6. \begin{figure}[h] \end{figure} Two particles, \(A\) and \(B\), of mass 2 kg and 3 kg respectively, are connected by a light inextensible string. Particle \(A\) is held at rest at the point \(X\) on a fixed rough ramp that is inclined at an angle \(\theta\) to the horizontal, where \(\tan \theta = \frac { 5 } { 12 }\). The string passes over a small smooth pulley \(P\) that is fixed at the top of the ramp. Particle \(B\) hangs vertically below \(P\), 2 m above the ground, as shown in Figure 4. The particles are released from rest with the string taut so that \(A\) moves up the ramp and the section of the string from \(A\) to \(P\) is parallel to a line of greatest slope of the ramp.
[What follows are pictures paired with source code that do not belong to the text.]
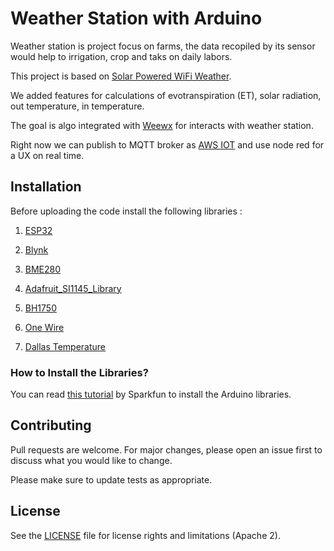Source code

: # Weather Station with Arduino
Weather station is project focus on farms, the data recopiled by its sensor would help to irrigation, crop and taks on daily labors.

This project is based on [Solar Powered WiFi Weather](https://www.instructables.com/Solar-Powered-WiFi-Weather-Station-V30/).

We added features for calculations of evotranspiration (ET), solar radiation, out temperature, in temperature.

The goal is algo integrated with [Weewx](http://weewx.com/) for interacts with weather station.

Right now we can publish to MQTT broker as [AWS IOT](https://aws.amazon.com/iot/) and use node red for a UX on real time.

## Installation
Before uploading the code install the following libraries :

1. [ESP32](https://github.com/espressif/arduino-esp32)

2. [Blynk](https://github.com/blynkkk/blynk-library/releases)

3. [BME280](https://github.com/finitespace/BME280)

4. [Adafruit_SI1145_Library](https://github.com/adafruit/Adafruit_SI1145_Library)

5. [BH1750](https://github.com/claws/BH1750)

6. [One Wire](https://github.com/PaulStoffregen/OneWire)

7. [Dallas Temperature](https://github.com/milesburton/Arduino-Temperature-Control-Library)

### How to Install the Libraries?

You can read [this tutorial](https://learn.sparkfun.com/tutorials/installing-an-arduino-library/all) by Sparkfun to install the Arduino libraries.

## Contributing
Pull requests are welcome. For major changes, please open an issue first to discuss what you would like to change.

Please make sure to update tests as appropriate.

## License
See the [LICENSE](https://github.com/dleo/rosal-weather-station/blob/main/LICENSE) file for license rights and limitations (Apache 2).

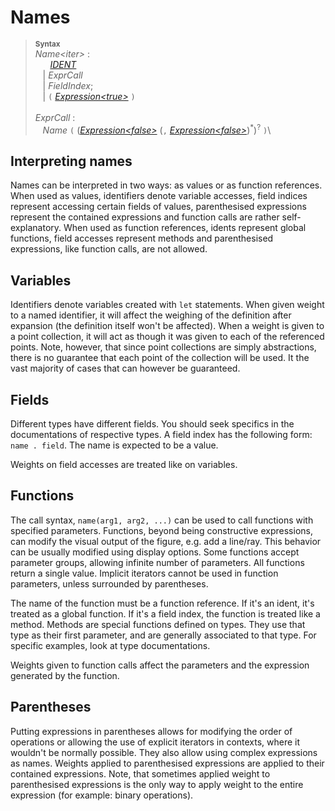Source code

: # Names

> <sup>**Syntax**</sup>\
> *Name&lt;iter&gt;* :\
> &nbsp;&nbsp; &nbsp;&nbsp; *[IDENT](identifiers.md)*\
> &nbsp;&nbsp; | *ExprCall*\
> &nbsp;&nbsp; | *FieldIndex*;\
> &nbsp;&nbsp; | `(` *[Expression&lt;true&gt;](expressions.md)* `)`\
>\
> *ExprCall* :\
> &nbsp;&nbsp; *Name* `(` (*[Expression&lt;false&gt;](expressions.md)* (`,` *[Expression&lt;false&gt;](expressions.md)*)<sup>\*</sup>)<sup>?</sup> `)`\

## Interpreting names

Names can be interpreted in two ways: as values or as function references. When used as values, identifiers denote variable accesses, field indices represent accessing certain fields of values, parenthesised expressions represent the contained expressions and function calls are rather self-explanatory. When used as function references, idents represent global functions, field accesses represent methods and parenthesised expressions, like function calls, are not allowed.

## Variables

Identifiers denote variables created with `let` statements. When given weight to a named identifier, it will affect the weighing of the definition after expansion (the definition itself won't be affected). When a weight is given to a point collection, it will act as though it was given to each of the referenced points. Note, however, that since point collections are simply abstractions, there is no guarantee that each point of the collection will be used. It the vast majority of cases that can however be guaranteed.

## Fields

Different types have different fields. You should seek specifics in the documentations of respective types. A field index has the following form: `name . field`. The name is expected to be a value.

Weights on field accesses are treated like on variables.

## Functions

The call syntax, `name(arg1, arg2, ...)` can be used to call functions with specified parameters. Functions, beyond being constructive expressions, can modify the visual output of the figure, e.g. add a line/ray. This behavior can be usually modified using display options. Some functions accept parameter groups, allowing infinite number of parameters. All functions return a single value. Implicit iterators cannot be used in function parameters, unless surrounded by parentheses.

The name of the function must be a function reference. If it's an ident, it's treated as a global function. If it's a field index, the function is treated like a method. Methods are special functions defined on types. They use that type as their first parameter, and are generally associated to that type. For specific examples, look at type documentations.

Weights given to function calls affect the parameters and the expression generated by the function.

## Parentheses

Putting expressions in parentheses allows for modifying the order of operations or allowing the use of explicit iterators in contexts, where it wouldn't be normally possible. They also allow using complex expressions as names. Weights applied to parenthesised expressions are applied to their contained expressions. Note, that sometimes applied weight to parenthesised expressions is the only way to apply weight to the entire expression (for example: binary operations).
The coefficient of friction between \(A\) and the ramp is \(\frac { 3 } { 8 }\) Air resistance is ignored.

1. Find the potential energy lost by the system as \(A\) moves 2 m up the ramp.
2. Find the work done against friction as \(A\) moves 2 m up the ramp. When \(B\) hits the ground, \(B\) is brought to rest by the impact and does not rebound and \(A\) continues to move up the ramp.
3. Use the work-energy principle to find the speed of \(B\) at the instant before it hits the ground. Particle \(A\) comes to instantaneous rest at the point \(Y\) on the ramp, where \(X Y = ( 2 + d ) \mathrm { m }\).
4. Use the work-energy principle to find the value of \(d\).